AIM OF THE EXERCISE = Check each line of the records below for the word "customization" and copy those where it appears.

(Saved entries)

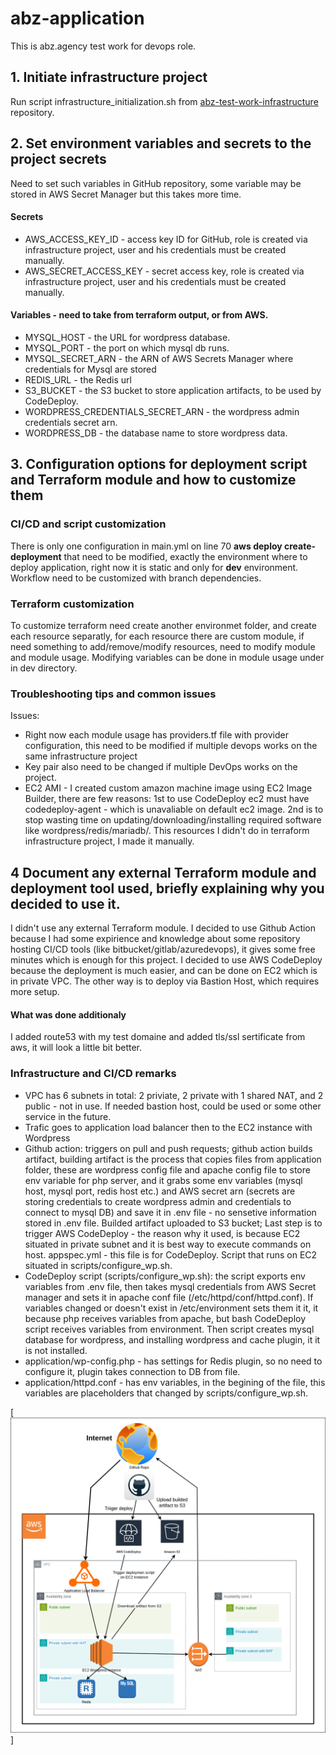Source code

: 
# abz-application

This is abz.agency test work for devops role.

## 1. Initiate infrastructure project
 Run script infrastructure_initialization.sh from [abz-test-work-infrastructure](https://github.com/BohdanBohatov/abz-test-work-infrastructure) repository.

## 2. Set environment variables and secrets to the project secrets
 Need to set such variables in GitHub repository, some variable may be stored in AWS Secret Manager but this takes more time. 

 #### Secrets
  + AWS_ACCESS_KEY_ID - access key ID for GitHub, role is created via infrastructure project, user and his credentials must be created manually.
  + AWS_SECRET_ACCESS_KEY - secret access key, role is created via infrastructure project, user and his credentials must be created manually.
 #### Variables - need to take from terraform output, or from AWS.
  + MYSQL_HOST - the URL for wordpress database.
  + MYSQL_PORT - the port on which mysql db runs.
  + MYSQL_SECRET_ARN - the ARN of AWS Secrets Manager where credentials for Mysql are stored 
  + REDIS_URL - the Redis url
  + S3_BUCKET - the S3 bucket to store application artifacts, to be used by CodeDeploy. 
  + WORDPRESS_CREDENTIALS_SECRET_ARN - the wordpress admin credentials secret arn.
  + WORDPRESS_DB - the database name to store wordpress data.

## 3. Configuration options for deployment script and Terraform module and how to customize them
  ### CI/CD and script customization
There is only one configuration in main.yml on line 70  **aws deploy create-deployment**  that need to be modified, exactly the environment where to deploy application, right now it is static and only for **dev** environment. Workflow need to be customized with branch dependencies.
  ### Terraform customization
To customize terraform need create another environmet folder, and create each resource separatly, for each resource there are custom module, if need something to add/remove/modify resources, need to modify module and module usage. Modifying variables can be done in module usage under in dev directory.
  ### Troubleshooting tips and common issues
  Issues:
  + Right now each module usage has providers.tf file with provider configuration, this need to be modified if multiple devops works on the same infrastructure project
  + Key pair also need to be changed if multiple DevOps works on the project.
  + EC2 AMI - I created custom amazon machine image using EC2 Image Builder, there are few reasons: 1st to use CodeDeploy ec2 must have codedeploy-agent - which is unavaliable on default ec2 image. 2nd is to stop wasting time on updating/downloading/installing required software like wordpress/redis/mariadb/. This resources I didn't do in terraform infrastructure project, I made it manually.

 ## 4 Document any external Terraform module and deployment tool used, briefly explaining why you decided to use it.
 I didn't use any external Terraform module. 
 I decided to use Github Action because I had some expirience and knowledge about some repository hosting CI/CD tools (like bitbucket/gitlab/azuredevops), it gives some free minutes which is enough for this project.
 I decided to use AWS CodeDeploy because the deployment is much easier, and can be done on EC2 which is in private VPC. The other way is to deploy via Bastion Host, which requires more setup.

 #### What was done additionaly
I added route53 with my test domaine and added tls/ssl sertificate from aws, it will look a little bit better.

  ### Infrastructure and CI/CD remarks
+ VPC has 6 subnets in total: 2 priviate, 2 private with 1 shared NAT, and 2 public - not in use. If needed bastion host, could be used or some other service in the future.
+ Trafic goes to application load balancer then to the EC2 instance with Wordpress
+ Github action: triggers on pull and push requests; github action builds artifact, building artifact is the process that copies files from application folder, these are wordpress config file and apache config file to store env variable for php server, and it grabs some env variables (mysql host, mysql port, redis host etc.) and AWS secret arn (secrets are storing credentials to create wordpress admin and credentials to connect to mysql DB) and save it in .env file - no sensetive information stored in .env file. Builded artifact uploaded to S3 bucket; Last step is to trigger AWS CodeDeploy - the reason why it used, is because EC2 situated in private subnet and it is best way to execute commands on host. appspec.yml - this file is for CodeDeploy. Script that runs on EC2 situated in scripts/configure_wp.sh.
+ CodeDeploy script (scripts/configure_wp.sh): the script exports env variables from .env file, then takes mysql credentials from AWS Secret manager and sets it in apache conf file (/etc/httpd/conf/httpd.conf). If variables changed or doesn't exist in /etc/environment sets them it it, it because php receives variables from apache, but bash CodeDeploy script receives variables from environment. Then script creates mysql database for wordpress, and installing wordpress and cache plugin, it it is not installed. 
+ application/wp-config.php - has settings for Redis plugin, so no need to configure it, plugin takes connection to DB from file. 
+ application/httpd.conf - has env variables, in the begining of the file, this variables are placeholders that changed by scripts/configure_wp.sh.


[![Infrastucture](/.images/infrastructure.png?raw=true)]
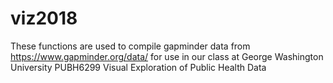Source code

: # viz2018

These functions are used to compile gapminder data from https://www.gapminder.org/data/ for use in our class at George Washington University PUBH6299 Visual Exploration of Public Health Data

SOLUTION TO THIS TASK =
  ### CI/CD and script customization
  ### Terraform customization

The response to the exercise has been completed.